A variant spelling of Bradley, from the Old English Brādlēah, meaning "broad meadow" or "broad clearing" — from brād ("broad") and lēah ("meadow," "clearing," or "woodland clearing"). Bradley became a common English surname from the medieval period and transferred to given-name use in the 19th century. The Bradly spelling is a simplified American variant that drops one L.

Vance

From the English and Scottish surname Vance, derived from a place name from the Old English fenn meaning "fen, marsh". It may also derive from the Middle English and Old French vans/vannes related to a fan or winnowing basket. The surname was primarily used in Northern Ireland and Scotland before migrating to America with Scots-Irish settlers.

Kenton

From the Old English Cynntun or Cynetun, meaning "royal settlement" or "king's town" — from cyne ("royal" or "king") and tun ("settlement," "enclosure," or "estate"). There are several places named Kenton in England, including in Devon and Middlesex. The name transferred from surname to given-name use following the Anglo-American tradition, and it has been used in the United States since the 19th century, especially in the South and Midwest.

Brandon

From the Old English Brūndūn or the Old Irish Breandán, both associated with place names meaning "hill covered with broom" (from Old English brom, "broom plant," and dun, "hill"). The Irish form Breandán was borne by Saint Brendan the Navigator, the 6th-century monk famous for his legendary Atlantic voyage. Brandon also developed as an English surname before becoming a given name in the 19th century.

Ferne

A variant spelling of Fern, from the Old English fearn, the name of the flowerless woodland plant (class Pteridophyta). Fern was adopted as a feminine given name in the late 19th and early 20th centuries as part of the fashion for nature-derived names.
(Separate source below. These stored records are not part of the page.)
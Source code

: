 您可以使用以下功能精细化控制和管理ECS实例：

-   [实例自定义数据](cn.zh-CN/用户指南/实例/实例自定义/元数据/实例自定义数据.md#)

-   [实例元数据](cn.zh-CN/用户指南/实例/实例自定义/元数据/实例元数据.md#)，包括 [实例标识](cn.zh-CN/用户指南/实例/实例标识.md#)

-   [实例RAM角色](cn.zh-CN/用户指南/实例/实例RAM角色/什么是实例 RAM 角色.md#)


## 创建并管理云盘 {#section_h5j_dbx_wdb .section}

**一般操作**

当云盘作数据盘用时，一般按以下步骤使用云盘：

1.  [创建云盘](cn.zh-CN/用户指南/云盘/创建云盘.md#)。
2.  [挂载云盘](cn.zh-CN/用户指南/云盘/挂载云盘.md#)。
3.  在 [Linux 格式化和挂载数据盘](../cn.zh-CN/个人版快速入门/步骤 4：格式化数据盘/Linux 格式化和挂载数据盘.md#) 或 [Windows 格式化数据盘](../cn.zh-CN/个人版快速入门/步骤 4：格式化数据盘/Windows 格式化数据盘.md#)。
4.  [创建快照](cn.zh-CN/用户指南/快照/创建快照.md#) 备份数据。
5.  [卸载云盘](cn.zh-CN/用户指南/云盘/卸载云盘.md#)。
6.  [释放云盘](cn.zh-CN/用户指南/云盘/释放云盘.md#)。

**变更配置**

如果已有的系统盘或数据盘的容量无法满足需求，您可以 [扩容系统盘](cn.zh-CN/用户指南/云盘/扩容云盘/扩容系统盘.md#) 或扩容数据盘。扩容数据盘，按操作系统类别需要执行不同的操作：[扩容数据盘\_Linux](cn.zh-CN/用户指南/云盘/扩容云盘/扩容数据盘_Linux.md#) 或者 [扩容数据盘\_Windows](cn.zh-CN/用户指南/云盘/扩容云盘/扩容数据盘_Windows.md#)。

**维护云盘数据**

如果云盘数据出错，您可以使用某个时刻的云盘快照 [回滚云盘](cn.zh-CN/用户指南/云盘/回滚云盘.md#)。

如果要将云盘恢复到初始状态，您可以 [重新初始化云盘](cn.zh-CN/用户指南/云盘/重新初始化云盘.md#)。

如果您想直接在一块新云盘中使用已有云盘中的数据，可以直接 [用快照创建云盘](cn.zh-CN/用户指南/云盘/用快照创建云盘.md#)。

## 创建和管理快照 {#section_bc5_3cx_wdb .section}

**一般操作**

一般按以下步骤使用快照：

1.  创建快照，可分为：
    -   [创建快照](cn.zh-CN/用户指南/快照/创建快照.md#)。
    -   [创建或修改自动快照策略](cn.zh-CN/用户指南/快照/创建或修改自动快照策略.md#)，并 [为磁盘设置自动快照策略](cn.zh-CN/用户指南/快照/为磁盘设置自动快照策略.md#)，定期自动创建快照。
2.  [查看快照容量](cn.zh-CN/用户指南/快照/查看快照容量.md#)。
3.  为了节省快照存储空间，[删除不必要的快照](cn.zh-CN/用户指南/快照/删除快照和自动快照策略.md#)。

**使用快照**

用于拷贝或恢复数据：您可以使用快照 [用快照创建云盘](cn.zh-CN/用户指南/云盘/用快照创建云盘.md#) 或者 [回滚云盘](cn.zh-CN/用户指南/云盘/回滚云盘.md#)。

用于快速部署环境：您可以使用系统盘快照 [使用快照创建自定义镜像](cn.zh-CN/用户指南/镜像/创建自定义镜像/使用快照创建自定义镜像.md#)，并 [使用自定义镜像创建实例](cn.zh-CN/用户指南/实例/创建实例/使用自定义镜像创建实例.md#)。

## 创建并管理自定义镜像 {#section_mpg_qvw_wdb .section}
The -e ending of Ferne gives it a slightly more antique or romantic visual quality, consistent with the style of names like Blanche, Grace, and Flore in the same era.

Birdie

A diminutive of names beginning with Bir- or Bird-, or a standalone nickname from the English word bird — from the Old English bridd, meaning a young bird or nestling. As a given name, Birdie flourished in the late 19th and early 20th centuries in the United States and has seen a modest revival as a vintage name. Its use reflects the Victorian and Edwardian fashion for nature names and diminutives as feminine given names.